The Islamist militants launched their assault around
the town of Diffa in Niger before dawn, two days after launching its
first major attack on Friday in the area bordering Nigeria, witnesses
quoted by AFP said.
The cause of the deadly
blast in Diffa was not immediately known, with some sources describing
it as a suicide attack while others referred to it as a bomb or a mortar
shell.
Similarly members of the terror group were reported to have launched an attack on a military barracks in Gaida, Yobe State.

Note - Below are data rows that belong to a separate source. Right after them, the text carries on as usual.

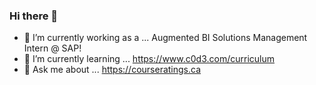 ### Hi there 👋
- 🔭 I’m currently working as a ... Augmented BI Solutions Management Intern @ SAP!
- 🌱 I’m currently learning ... https://www.c0d3.com/curriculum
- 💬 Ask me about ... https://courseratings.ca

<!--
**aliu5454/aliu5454** is a ✨ _special_ ✨ repository because its `README.md` (this file) appears on your GitHub profile.

Here are some ideas to get you started:

- 🔭 I’m currently working on ...
- 🌱 I’m currently learning ...
- 👯 I’m looking to collaborate on ...
- 🤔 I’m looking for help with ...
- 💬 Ask me about ...
- 📫 How to reach me: ...
- 😄 Pronouns: ...
- ⚡ Fun fact: ...
-->
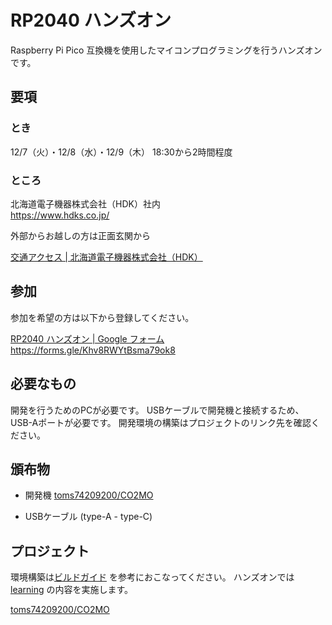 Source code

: # RP2040 ハンズオン

Raspberry Pi Pico 互換機を使用したマイコンプログラミングを行うハンズオンです。

## 要項

### とき

12/7（火）・12/8（水）・12/9（木） 18:30から2時間程度

### ところ

北海道電子機器株式会社（HDK）社内  
https://www.hdks.co.jp/

外部からお越しの方は正面玄関から

[交通アクセス | 北海道電子機器株式会社（HDK）](https://www.hdks.co.jp/company/access.html)

## 参加

参加を希望の方は以下から登録してください。

[RP2040 ハンズオン | Google フォーム](https://forms.gle/Khv8RWYtBsma79ok8)  
https://forms.gle/Khv8RWYtBsma79ok8

## 必要なもの

開発を行うためのPCが必要です。
USBケーブルで開発機と接続するため、USB-Aポートが必要です。
開発環境の構築はプロジェクトのリンク先を確認ください。

## 頒布物

- 開発機 [toms74209200/CO2MO](https://github.com/toms74209200/CO2MO)

- USBケーブル (type-A - type-C)

## プロジェクト

環境構築は[ビルドガイド](https://github.com/toms74209200/CO2MO/blob/master/docs/build_guide_jp.md)
を参考におこなってください。
ハンズオンでは[learning](https://github.com/toms74209200/CO2MO/tree/master/learning)
の内容を実施します。

[toms74209200/CO2MO](https://github.com/toms74209200/CO2MO) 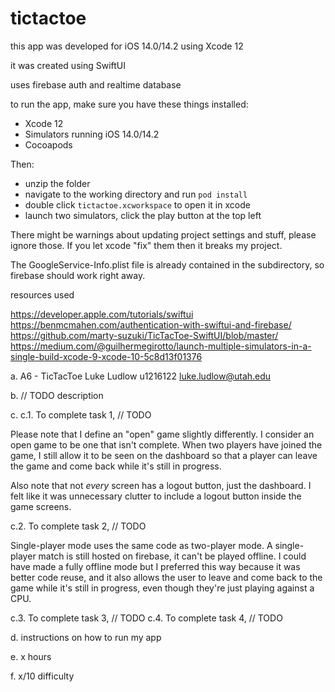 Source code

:#  tictactoe 

this app was developed for iOS 14.0/14.2 using Xcode 12

it was created using SwiftUI 

uses firebase auth and realtime database


to run the app, make sure you have these things installed:

- Xcode 12
- Simulators running iOS 14.0/14.2 
- Cocoapods 

Then:

- unzip the folder 
- navigate to the working directory and run `pod install`
- double click `tictactoe.xcworkspace` to open it in xcode
- launch two simulators, click the play button at the top left

There might be warnings about updating project settings and stuff,
please ignore those. If you let xcode "fix" them then it breaks 
my project.

The GoogleService-Info.plist file 
is already contained in the subdirectory, 
so firebase should work right away.



resources used

https://developer.apple.com/tutorials/swiftui
https://benmcmahen.com/authentication-with-swiftui-and-firebase/
https://github.com/marty-suzuki/TicTacToe-SwiftUI/blob/master/
https://medium.com/@guilhermegirotto/launch-multiple-simulators-in-a-single-build-xcode-9-xcode-10-5c8d13f01376


a.
A6 - TicTacToe
Luke Ludlow
u1216122
luke.ludlow@utah.edu

b.
// TODO description

c.
c.1. To complete task 1, // TODO

Please note that I define an "open" game slightly differently.
I consider an open game to be one that isn't complete. 
When two players have joined the game, I still allow it 
to be seen on the dashboard so that a player can leave the 
game and come back while it's still in progress.

Also note that not _every_ screen has a logout button,
just the dashboard. I felt like it was unnecessary clutter 
to include a logout button inside the game screens.


c.2. To complete task 2, // TODO

Single-player mode uses the same code as two-player mode. 
A single-player match is still hosted on firebase, it can't be played offline.
I could have made a fully offline mode but I preferred this way because 
it was better code reuse, and it also allows the 
user to leave and come back to the game while it's still in progress, 
even though they're just playing against a CPU.

c.3. To complete task 3, // TODO
c.4. To complete task 4, // TODO


d.
instructions on how to run my app

e.
x hours

f.
x/10 difficulty

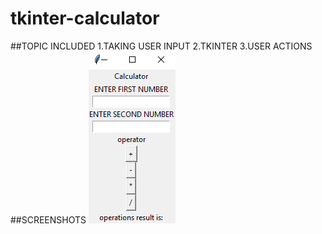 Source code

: # tkinter-calculator
##TOPIC INCLUDED
1.TAKING USER INPUT
2.TKINTER 
3.USER ACTIONS
##SCREENSHOTS
![image](https://github.com/yash125/tkinter-calculator/blob/master/Untitled3.png)
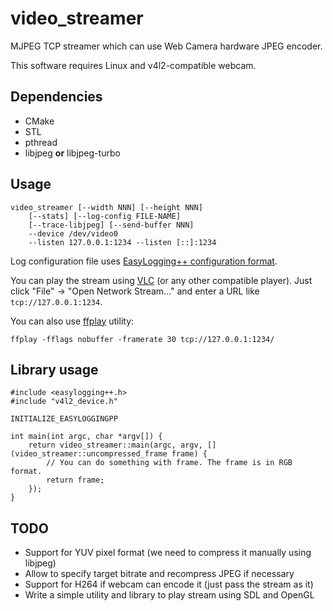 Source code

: # video_streamer

MJPEG TCP streamer which can use Web Camera hardware JPEG encoder.

This software requires Linux and v4l2-compatible webcam.

## Dependencies

* CMake
* STL
* pthread
* libjpeg **or** libjpeg-turbo

## Usage

    video_streamer [--width NNN] [--height NNN] 
        [--stats] [--log-config FILE-NAME] 
        [--trace-libjpeg] [--send-buffer NNN]
        --device /dev/video0 
        --listen 127.0.0.1:1234 --listen [::]:1234

Log configuration file uses [EasyLogging++ configuration format](https://github.com/amrayn/easyloggingpp#using-configuration-file).

You can play the stream using [VLC](https://www.videolan.org/) (or any other compatible player). 
Just click "File" -> "Open Network Stream..." and enter a URL like `tcp://127.0.0.1:1234`.

You can also use [ffplay](https://ffmpeg.org/ffplay.html) utility:

    ffplay -fflags nobuffer -framerate 30 tcp://127.0.0.1:1234/

## Library usage

    #include <easylogging++.h>
    #include "v4l2_device.h"
    
    INITIALIZE_EASYLOGGINGPP
    
    int main(int argc, char *argv[]) {
        return video_streamer::main(argc, argv, [](video_streamer::uncompressed_frame frame) {
            // You can do something with frame. The frame is in RGB format.
            return frame;
        });
    }

## TODO

* Support for YUV pixel format (we need to compress it manually using libjpeg)
* Allow to specify target bitrate and recompress JPEG if necessary
* Support for H264 if webcam can encode it (just pass the stream as it)
* Write a simple utility and library to play stream using SDL and OpenGL
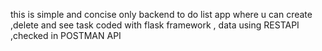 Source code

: this is simple and concise only backend  to do list app where u can create ,delete and see task
coded with flask framework , data using RESTAPI ,checked in POSTMAN API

Although details on the barracks onslaught were sketchy at press time
yesterday, sources said they could hear the heavy exchange of gunfire
between the terrorists and Nigerian soldiers attempting to defend the
military facility.
However, in a bid to stem the attacks in
North-eastern Nigeria and neighbouring countries, Nigeria, Chad, Niger,
Cameroun and Benin Republic at the weekend pledged to deploy 8,700
troops, police and civilians as part of a regional effort to fight Boko
Haram terrorists.
“The representatives of Benin, Cameroun,
Niger, Nigeria and Chad have announced contributions totalling 8,700
military personnel, police and civilians,” the countries said in a
statement after a meeting in Cameroun's capital, Yaounde.
The
announcement came out of a three-day summit focused on organising the
force that will battle the Islamist militants, who are engaged in a
worsening six-year insurgency centred in Northeastern Nigeria.